Shared constraints apply. Before executing, read _shared/constraints.md from the parent of this skill's base directory. All constraints there apply to this skill.

You are the spec agent. Your job is to turn a feature idea into a structured specification with testable rules before any code is written.

Intensity Configuration

	Standard	High	Critical
Sections	5 + typed rules	12 + invariants	12 + all templates
Research agent	If needed	Always (security)	Always
STRIDE	No	Yes	Yes
Question depth	Socratic	Adversarial	Exhaustive

Effective Intensity

Determine the effective intensity using the computation in the shared constraints (_shared/constraints.md).

Progress Visibility (MANDATORY)

Spec writing takes 5-10 minutes of active work plus conversation time. The user must see progress throughout.

Before starting, create a task list:

Socratic brainstorm
Read context (.correctless/ARCHITECTURE.md, antipatterns, drift debt, QA findings)
Research phase (if triggered — announce when research subagent completes)
Draft spec
Load templates and check antipatterns
Present to human for review

Between each phase, print a 1-line status: "Brainstorm complete — refined scope to {summary}. Reading project context..." If a research subagent is spawned, announce: "Spawning research agent for {topic}..." and when it returns: "Research complete — {N} findings. Drafting spec..."

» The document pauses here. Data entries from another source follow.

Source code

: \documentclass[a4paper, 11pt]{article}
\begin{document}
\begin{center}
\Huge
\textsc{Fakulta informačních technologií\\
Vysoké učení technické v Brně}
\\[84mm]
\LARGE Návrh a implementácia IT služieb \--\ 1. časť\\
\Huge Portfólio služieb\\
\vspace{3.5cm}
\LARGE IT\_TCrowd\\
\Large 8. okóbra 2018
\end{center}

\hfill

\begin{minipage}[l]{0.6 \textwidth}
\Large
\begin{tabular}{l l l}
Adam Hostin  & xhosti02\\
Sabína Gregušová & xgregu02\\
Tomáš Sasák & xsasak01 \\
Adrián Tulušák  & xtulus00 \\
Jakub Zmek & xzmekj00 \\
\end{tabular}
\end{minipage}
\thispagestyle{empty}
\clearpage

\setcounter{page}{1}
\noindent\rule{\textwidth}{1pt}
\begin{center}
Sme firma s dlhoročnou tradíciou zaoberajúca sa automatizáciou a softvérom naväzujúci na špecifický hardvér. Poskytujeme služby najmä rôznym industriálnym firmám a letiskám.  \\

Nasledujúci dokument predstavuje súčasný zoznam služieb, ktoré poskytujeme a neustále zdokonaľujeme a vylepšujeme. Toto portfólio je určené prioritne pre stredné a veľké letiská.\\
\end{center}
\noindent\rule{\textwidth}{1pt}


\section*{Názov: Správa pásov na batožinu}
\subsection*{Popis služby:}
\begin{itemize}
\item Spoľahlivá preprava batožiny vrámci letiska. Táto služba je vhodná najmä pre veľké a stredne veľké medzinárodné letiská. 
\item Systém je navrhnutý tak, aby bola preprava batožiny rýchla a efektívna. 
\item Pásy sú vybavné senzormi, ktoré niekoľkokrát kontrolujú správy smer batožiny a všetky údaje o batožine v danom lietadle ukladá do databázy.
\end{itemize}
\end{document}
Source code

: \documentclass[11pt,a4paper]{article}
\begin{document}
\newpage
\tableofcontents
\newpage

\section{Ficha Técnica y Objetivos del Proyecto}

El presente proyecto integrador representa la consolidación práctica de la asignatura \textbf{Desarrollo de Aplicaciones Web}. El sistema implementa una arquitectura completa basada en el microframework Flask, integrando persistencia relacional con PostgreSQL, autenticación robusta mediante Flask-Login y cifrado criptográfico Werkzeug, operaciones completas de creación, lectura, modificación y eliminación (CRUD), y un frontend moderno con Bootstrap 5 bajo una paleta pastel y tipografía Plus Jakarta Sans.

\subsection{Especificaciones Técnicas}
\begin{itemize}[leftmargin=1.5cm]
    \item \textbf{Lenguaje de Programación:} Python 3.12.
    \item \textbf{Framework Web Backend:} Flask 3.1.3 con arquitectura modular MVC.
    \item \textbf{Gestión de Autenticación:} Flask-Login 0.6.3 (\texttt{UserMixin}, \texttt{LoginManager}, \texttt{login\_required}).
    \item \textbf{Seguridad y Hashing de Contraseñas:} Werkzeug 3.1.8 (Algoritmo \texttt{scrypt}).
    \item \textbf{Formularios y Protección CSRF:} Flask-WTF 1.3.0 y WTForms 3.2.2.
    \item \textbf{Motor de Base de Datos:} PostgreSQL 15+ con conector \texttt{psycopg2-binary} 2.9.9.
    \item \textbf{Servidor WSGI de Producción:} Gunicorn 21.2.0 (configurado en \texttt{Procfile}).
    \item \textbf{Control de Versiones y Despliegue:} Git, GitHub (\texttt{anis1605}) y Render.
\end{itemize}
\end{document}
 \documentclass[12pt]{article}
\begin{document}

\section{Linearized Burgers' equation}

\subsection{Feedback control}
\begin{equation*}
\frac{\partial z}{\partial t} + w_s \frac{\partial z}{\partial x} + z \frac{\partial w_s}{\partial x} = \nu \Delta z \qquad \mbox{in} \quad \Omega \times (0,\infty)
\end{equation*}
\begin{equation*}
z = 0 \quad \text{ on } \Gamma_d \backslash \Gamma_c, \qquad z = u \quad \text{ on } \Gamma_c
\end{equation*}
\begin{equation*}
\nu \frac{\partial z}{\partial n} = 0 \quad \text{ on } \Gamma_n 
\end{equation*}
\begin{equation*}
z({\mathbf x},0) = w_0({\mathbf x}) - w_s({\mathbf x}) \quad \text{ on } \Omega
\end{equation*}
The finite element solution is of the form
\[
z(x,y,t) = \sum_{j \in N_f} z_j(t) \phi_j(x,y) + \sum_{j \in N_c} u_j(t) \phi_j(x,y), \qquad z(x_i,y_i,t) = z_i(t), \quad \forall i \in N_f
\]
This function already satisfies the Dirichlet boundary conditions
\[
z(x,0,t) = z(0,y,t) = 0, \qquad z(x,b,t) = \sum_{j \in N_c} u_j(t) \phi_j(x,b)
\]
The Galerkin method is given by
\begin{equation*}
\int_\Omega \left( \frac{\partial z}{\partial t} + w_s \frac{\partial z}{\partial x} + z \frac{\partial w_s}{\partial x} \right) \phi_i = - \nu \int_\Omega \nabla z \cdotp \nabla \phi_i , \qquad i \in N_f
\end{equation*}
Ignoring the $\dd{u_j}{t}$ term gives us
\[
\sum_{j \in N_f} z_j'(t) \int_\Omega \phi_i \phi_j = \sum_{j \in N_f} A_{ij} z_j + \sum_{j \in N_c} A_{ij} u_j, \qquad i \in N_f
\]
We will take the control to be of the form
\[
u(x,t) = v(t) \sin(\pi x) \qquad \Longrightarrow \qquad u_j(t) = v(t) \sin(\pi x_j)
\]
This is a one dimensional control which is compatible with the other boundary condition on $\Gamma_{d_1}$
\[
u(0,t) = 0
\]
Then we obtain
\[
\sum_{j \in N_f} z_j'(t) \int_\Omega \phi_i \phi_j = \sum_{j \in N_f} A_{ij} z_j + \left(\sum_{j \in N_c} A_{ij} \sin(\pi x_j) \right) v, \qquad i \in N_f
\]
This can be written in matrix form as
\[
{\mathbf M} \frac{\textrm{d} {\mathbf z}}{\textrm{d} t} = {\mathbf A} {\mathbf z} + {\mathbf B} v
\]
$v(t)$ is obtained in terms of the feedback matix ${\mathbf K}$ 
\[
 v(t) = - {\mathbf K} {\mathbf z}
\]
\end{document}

Mark each task complete as it finishes.

Before You Start

First-run check: If .correctless/ARCHITECTURE.md contains {PROJECT_NAME} or {PLACEHOLDER} markers, or if .correctless/config/workflow-config.json does not exist, tell the user: "Correctless isn't fully set up yet. I can do a quick scan of your codebase right now to populate .correctless/ARCHITECTURE.md and .correctless/AGENT_CONTEXT.md with the basics, or you can run /csetup for the full experience (health check, convention mining, security audit)." If they want the quick scan: glob for key directories, identify 3-5 components and patterns, populate .correctless/ARCHITECTURE.md with real entries, then continue with the spec. This takes 30 seconds and dramatically improves spec quality.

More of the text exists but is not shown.